(THE DATA Opens)

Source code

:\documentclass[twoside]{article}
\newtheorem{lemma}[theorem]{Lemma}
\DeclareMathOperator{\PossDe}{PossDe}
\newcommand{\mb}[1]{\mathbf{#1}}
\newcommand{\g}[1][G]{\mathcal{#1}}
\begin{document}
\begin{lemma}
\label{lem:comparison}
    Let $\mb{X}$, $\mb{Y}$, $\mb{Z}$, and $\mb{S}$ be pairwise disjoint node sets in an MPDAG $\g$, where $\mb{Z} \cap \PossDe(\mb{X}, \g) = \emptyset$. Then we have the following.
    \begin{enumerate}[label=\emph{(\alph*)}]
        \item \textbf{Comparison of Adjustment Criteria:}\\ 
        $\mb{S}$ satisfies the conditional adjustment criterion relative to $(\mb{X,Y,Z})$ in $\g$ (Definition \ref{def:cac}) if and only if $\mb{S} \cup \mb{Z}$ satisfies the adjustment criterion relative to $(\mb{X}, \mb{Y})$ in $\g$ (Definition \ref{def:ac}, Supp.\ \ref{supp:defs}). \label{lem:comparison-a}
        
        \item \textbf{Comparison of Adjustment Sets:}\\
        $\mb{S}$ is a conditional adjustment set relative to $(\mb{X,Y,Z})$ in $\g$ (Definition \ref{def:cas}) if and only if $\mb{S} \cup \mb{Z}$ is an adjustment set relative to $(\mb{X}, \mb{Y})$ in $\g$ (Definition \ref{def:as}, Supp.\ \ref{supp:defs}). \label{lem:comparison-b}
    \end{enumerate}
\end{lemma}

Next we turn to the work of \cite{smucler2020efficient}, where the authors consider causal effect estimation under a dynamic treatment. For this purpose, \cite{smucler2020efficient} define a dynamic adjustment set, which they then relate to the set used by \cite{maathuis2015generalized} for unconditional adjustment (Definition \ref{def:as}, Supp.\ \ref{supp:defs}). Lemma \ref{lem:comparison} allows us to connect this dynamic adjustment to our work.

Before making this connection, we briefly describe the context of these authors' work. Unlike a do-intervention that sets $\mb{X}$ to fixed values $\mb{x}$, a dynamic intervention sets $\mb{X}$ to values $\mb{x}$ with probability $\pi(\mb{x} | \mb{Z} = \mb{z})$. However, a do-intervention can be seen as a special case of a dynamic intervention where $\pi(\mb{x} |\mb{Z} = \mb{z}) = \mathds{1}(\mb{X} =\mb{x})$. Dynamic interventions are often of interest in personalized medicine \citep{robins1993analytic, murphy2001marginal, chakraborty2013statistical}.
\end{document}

(THE DATA Closes)

Write down how many lines of the data above contain the string "begin", and include nothing besides that number.

3